## Required work
From the entries below, please output exactly the lines starting at the one containing "En cada ataque" and ending at the one containing "(+10 puntos).", both included.

** Entries provided follows **

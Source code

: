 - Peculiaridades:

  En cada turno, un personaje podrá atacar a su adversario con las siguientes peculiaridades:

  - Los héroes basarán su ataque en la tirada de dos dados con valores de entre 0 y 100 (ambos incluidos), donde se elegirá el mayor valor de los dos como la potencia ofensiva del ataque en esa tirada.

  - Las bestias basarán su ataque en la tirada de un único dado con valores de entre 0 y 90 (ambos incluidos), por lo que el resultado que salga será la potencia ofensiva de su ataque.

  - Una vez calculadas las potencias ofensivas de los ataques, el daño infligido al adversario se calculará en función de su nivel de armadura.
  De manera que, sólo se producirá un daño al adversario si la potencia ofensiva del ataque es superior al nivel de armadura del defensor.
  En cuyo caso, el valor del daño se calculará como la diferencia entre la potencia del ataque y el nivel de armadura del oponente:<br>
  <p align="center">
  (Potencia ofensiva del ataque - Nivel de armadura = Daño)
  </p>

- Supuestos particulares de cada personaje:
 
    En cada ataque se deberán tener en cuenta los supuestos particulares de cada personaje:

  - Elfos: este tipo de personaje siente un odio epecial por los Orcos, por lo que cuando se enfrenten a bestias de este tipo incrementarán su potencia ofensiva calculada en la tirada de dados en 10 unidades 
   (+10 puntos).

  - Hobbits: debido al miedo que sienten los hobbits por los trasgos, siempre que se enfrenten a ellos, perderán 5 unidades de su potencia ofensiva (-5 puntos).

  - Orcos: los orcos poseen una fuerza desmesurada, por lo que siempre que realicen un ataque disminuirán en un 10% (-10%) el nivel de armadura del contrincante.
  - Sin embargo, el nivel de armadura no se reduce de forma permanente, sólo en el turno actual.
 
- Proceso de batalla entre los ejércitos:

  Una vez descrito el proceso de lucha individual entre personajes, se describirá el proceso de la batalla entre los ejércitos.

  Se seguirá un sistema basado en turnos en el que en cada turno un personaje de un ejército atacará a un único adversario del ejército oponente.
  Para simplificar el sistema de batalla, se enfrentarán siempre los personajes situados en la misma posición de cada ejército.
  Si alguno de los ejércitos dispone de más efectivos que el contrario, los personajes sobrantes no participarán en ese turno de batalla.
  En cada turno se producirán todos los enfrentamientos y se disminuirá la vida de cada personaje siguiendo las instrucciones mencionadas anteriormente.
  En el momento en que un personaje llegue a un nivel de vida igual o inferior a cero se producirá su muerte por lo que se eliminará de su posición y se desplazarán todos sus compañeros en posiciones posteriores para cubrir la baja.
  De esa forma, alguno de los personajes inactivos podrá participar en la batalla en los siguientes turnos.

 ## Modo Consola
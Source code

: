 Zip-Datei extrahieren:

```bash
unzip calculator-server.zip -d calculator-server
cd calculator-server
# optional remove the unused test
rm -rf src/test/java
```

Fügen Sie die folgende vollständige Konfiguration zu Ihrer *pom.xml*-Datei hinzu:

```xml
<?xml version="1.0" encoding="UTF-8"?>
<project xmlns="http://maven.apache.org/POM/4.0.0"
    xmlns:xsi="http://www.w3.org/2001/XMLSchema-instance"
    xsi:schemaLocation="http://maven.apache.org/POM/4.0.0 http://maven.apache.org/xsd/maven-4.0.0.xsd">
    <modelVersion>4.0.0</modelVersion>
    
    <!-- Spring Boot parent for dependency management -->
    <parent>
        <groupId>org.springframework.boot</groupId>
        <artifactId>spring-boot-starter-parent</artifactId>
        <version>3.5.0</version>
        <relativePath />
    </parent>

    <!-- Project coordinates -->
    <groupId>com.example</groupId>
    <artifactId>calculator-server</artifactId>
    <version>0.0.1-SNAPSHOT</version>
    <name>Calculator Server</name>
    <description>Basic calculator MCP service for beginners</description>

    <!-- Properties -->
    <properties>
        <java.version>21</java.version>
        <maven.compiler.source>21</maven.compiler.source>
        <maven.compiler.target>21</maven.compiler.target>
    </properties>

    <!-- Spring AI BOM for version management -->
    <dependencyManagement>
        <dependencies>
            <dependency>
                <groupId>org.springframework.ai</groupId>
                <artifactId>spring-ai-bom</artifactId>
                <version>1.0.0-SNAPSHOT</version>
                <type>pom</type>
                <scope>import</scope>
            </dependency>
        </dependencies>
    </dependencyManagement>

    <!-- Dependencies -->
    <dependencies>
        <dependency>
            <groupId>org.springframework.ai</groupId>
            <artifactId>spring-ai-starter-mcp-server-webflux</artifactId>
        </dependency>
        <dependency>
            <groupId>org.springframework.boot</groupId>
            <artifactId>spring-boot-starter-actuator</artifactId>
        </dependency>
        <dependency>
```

** End of Entries provided **

## Exercise result
    En cada ataque se deberán tener en cuenta los supuestos particulares de cada personaje:

  - Elfos: este tipo de personaje siente un odio epecial por los Orcos, por lo que cuando se enfrenten a bestias de este tipo incrementarán su potencia ofensiva calculada en la tirada de dados en 10 unidades 
   (+10 puntos).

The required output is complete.